> Exercise aim
Could you copy each line of the entries that contains "data"?

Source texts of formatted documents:
+++++

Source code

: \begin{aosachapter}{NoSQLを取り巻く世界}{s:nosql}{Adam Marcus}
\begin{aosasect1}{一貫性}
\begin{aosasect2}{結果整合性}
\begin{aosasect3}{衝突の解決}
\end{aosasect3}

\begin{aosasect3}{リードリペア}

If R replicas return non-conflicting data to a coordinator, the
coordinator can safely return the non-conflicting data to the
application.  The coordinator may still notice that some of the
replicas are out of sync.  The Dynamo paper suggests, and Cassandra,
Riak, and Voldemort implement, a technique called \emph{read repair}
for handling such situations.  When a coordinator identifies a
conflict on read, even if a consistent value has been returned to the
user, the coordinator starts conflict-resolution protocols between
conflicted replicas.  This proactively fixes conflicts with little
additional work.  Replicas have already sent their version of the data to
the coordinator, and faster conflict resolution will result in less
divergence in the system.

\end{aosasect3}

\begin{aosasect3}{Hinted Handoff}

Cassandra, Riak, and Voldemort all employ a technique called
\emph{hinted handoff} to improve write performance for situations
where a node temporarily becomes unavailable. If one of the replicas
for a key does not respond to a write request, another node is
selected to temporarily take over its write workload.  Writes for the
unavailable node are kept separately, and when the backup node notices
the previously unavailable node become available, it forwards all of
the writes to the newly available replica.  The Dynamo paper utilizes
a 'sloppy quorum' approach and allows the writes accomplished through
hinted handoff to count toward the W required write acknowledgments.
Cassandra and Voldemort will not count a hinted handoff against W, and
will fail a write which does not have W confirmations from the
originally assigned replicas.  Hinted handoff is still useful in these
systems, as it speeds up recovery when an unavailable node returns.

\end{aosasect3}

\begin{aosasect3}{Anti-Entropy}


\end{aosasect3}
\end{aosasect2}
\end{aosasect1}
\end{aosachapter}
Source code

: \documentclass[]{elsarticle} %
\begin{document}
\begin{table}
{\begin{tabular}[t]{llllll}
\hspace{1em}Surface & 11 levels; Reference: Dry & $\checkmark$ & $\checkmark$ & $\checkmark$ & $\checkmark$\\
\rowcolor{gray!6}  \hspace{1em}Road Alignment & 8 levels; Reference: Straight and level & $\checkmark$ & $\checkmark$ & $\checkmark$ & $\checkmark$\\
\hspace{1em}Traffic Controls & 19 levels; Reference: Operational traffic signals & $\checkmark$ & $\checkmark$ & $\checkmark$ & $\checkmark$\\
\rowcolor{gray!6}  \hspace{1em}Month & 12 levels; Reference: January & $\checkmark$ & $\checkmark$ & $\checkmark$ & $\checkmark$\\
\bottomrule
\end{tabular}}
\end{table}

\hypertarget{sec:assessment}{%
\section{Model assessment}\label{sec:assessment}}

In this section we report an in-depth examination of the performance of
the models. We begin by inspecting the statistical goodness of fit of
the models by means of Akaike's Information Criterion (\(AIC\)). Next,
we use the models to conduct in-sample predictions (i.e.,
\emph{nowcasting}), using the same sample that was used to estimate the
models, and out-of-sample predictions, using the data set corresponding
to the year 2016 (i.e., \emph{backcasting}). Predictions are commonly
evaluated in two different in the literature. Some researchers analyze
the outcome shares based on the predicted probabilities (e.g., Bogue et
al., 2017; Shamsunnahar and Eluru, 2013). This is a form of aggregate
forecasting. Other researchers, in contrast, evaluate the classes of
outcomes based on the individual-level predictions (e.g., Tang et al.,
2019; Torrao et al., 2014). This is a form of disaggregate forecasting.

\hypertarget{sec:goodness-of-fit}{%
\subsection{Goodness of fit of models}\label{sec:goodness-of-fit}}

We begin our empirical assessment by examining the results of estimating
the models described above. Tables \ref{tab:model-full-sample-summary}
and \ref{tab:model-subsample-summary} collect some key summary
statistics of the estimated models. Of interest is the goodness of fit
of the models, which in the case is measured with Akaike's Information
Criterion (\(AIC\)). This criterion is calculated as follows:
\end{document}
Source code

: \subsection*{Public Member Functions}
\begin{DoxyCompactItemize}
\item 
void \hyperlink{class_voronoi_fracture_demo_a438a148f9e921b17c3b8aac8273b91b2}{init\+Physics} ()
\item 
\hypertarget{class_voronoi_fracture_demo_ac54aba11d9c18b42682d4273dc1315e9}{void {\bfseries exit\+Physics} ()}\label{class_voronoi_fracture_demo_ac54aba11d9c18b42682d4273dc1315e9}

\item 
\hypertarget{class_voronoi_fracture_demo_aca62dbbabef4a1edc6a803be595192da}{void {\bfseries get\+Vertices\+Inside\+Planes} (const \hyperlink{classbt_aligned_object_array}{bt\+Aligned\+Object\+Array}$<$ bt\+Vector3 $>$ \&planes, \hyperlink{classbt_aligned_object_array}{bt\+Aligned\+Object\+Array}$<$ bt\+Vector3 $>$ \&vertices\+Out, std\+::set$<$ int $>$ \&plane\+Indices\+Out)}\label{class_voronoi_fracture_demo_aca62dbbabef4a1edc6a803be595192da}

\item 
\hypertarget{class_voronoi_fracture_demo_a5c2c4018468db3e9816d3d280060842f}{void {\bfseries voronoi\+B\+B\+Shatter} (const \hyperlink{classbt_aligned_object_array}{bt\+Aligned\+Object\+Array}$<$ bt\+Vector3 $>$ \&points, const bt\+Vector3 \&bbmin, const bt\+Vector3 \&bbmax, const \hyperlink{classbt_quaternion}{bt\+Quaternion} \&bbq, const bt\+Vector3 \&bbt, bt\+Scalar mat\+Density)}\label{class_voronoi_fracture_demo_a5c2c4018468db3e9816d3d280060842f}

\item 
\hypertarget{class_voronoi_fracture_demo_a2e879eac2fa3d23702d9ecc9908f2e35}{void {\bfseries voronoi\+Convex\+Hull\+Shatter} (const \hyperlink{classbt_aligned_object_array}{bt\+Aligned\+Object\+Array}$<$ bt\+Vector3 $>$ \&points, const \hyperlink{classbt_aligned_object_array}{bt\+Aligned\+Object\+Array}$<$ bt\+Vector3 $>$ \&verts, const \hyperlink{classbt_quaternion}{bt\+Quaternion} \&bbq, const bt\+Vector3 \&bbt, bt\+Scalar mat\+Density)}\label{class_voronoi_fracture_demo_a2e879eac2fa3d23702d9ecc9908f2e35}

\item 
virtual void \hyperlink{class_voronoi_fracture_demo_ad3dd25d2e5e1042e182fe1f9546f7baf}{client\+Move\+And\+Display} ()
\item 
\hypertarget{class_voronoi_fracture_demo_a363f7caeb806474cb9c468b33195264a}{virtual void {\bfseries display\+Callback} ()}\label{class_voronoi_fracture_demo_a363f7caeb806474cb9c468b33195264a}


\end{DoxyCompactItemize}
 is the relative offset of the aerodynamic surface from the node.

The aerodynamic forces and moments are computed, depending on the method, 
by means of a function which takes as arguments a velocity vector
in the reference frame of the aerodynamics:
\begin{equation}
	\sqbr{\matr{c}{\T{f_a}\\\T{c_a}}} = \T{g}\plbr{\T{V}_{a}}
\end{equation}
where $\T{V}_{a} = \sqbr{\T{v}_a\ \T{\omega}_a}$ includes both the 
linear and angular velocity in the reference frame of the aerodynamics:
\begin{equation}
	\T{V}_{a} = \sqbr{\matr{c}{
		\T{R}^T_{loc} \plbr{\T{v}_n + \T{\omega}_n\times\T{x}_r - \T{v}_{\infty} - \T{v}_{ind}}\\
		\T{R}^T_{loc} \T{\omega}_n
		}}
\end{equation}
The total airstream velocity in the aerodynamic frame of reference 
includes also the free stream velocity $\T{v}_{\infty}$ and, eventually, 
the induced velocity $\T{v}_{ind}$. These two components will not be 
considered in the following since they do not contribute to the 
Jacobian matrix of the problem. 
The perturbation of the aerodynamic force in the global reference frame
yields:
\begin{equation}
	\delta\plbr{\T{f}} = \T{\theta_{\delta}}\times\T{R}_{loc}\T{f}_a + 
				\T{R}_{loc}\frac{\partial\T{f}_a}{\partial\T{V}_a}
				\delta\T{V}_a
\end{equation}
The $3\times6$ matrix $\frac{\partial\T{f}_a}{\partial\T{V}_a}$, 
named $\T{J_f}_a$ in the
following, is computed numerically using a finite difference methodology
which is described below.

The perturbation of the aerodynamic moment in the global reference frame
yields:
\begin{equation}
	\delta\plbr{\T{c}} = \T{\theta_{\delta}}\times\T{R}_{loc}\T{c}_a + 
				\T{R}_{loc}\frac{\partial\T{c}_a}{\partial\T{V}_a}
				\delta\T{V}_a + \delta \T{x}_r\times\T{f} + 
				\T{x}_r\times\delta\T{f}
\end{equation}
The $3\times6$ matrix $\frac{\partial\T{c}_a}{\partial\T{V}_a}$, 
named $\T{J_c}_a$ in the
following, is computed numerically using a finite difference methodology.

+++++

> Solution for this problem
If R replicas return non-conflicting data to a coordinator, the
coordinator can safely return the non-conflicting data to the
additional work.  Replicas have already sent their version of the data to
models, and out-of-sample predictions, using the data set corresponding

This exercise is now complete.